I see several problems with your design.
let's say I'm building an app that let's everyone query how many times a resource has been clicked on and how many times its page has been viewed
Hmm. This isn't really a good REST design. You can't have clients query select "properties" of resources, only the resources themselves. If your resource is a "page", then a GET request to /pages/some_page_name
should return something like this (in JSON):
{
'url': 'http://example.com/api/pages/some_page_name',
'clicks': 35,
'page_views': 102,
<any other properties of a page resource here>
}
It also let's people do an update on the resource in javascript saying the resource was clicked again
"clicking something" is an action, so it isn't a good REST model. I don't know enough about your project so I can be wrong, but I think the best solution for this is to let the user click the thing, then the server will receive some sort of a request (maybe a GET to obtain the resource that was clicked?). The server is then in a position to increment the clicks
property of the resource on its own.
(unauthenticated, since it's coming from the front-end).
This can be dangerous. If you allow changes to your resources from anybody, then you are open to attacks, which may be a problem. Nothing will prevent me from looking at your Javascript and reverse engineering your API, and then send bogus requests to artificially change the counters. This may be an acceptable risk, but make sure you understand this may happen.

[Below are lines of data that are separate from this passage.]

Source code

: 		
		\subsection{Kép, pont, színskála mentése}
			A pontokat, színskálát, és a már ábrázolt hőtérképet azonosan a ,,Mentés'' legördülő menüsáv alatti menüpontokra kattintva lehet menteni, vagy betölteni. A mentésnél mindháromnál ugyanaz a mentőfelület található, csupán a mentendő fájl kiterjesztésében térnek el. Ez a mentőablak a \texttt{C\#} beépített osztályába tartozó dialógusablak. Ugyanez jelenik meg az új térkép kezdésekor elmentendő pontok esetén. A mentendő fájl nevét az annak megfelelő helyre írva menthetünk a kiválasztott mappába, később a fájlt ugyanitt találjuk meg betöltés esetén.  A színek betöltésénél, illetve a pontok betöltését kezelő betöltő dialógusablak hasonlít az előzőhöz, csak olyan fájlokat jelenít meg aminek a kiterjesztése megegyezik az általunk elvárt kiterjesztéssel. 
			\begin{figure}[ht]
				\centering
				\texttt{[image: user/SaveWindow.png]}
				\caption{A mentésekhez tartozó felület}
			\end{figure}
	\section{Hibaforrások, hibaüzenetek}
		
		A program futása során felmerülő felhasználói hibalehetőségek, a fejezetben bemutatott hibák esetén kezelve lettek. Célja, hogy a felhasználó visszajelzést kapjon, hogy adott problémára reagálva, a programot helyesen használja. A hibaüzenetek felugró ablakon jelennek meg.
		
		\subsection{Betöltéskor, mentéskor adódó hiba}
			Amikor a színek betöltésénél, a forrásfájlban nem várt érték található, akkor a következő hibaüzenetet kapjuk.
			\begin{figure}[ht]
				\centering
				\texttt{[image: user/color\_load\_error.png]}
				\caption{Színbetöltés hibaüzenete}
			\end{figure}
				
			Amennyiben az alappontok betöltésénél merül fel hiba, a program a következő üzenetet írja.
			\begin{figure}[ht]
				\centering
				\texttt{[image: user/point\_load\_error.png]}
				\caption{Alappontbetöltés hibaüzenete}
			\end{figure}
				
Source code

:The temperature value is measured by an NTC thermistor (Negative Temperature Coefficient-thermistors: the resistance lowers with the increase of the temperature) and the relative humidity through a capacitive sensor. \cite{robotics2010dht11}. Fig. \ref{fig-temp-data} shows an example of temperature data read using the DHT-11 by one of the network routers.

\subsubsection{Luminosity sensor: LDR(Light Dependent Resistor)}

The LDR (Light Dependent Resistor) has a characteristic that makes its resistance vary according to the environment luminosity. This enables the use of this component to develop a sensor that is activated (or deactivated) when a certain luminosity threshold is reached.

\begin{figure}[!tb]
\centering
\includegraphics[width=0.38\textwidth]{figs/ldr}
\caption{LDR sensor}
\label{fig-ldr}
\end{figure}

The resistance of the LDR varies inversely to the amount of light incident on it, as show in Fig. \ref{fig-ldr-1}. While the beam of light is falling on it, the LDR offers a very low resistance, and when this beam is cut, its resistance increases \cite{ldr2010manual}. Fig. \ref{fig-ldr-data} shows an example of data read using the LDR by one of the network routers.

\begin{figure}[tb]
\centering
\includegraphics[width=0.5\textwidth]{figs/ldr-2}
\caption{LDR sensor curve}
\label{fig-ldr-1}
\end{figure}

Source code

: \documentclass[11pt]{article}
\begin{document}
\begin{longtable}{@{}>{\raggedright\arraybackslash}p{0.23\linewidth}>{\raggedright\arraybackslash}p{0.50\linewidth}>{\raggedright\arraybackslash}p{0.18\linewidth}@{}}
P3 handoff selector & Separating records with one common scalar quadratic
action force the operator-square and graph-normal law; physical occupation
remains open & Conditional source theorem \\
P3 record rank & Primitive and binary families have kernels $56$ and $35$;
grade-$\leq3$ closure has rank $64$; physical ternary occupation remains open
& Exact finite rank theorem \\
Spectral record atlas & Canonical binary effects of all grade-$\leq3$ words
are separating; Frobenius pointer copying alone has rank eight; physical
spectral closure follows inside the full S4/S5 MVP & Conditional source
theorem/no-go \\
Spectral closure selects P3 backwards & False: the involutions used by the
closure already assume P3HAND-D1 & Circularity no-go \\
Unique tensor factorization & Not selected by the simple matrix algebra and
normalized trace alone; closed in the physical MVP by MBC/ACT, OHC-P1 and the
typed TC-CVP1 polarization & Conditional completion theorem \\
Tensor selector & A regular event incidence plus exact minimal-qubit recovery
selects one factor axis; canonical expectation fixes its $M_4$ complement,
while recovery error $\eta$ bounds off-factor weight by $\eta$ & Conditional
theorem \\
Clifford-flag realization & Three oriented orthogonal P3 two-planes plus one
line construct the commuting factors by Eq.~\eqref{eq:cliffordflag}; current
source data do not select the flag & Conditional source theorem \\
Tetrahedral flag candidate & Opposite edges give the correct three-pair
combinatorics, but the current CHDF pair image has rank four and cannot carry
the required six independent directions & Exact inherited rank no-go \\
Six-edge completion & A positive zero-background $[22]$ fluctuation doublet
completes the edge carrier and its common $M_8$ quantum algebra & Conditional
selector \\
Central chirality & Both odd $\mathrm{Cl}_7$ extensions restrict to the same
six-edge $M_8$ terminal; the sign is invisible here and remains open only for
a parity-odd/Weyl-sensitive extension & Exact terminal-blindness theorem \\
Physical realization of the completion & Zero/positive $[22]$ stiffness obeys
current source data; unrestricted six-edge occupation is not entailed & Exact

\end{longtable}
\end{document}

It additionally let's an authenticated backend increment the number of times the page has been viewed.
Backend? Is this a client or a server? Sounds like it should be a client. Once again, "incrementing" is not a good match for REST type APIs. Let the server manage the counters based on the requests it receives from clients.
Assuming I understand what you are saying, it seems to me you only need to support GET
. The server can update these counters on its own as it receives requests, clients do not need to bother with that.
UPDATE: After some additional info provided in the comments below, what I think you can do to be RESTful is to also implement a PUT
request (or PATCH
if you are into partial resource updates).
If you do a PUT
, then the client will send the same JSON representation above, but it will increment the corresponding counter. You could add validation in the server to ensure that the counters are incremented sequentially, and return a 400 status code if it finds that they are not (maybe this validation is skipped for certain authenticated users, up to you). For example, starting from the above example, if you need to increment the clicks (but not the page views), then send a PUT
request with:
{
'url': 'http://example.com/api/pages/some_page_name',
'clicks': 36,
'page_views': 102
}
If you are using PATCH
, then you can remove the items that don't change:
{
'clicks': 36
}
I honestly feel this is not the best design for your problem. You have very specific client and server here, that are designed to work with each other. REST is a good design for decoupled clients and servers, but if you are on both sides of the line then REST doesn't really give you a lot.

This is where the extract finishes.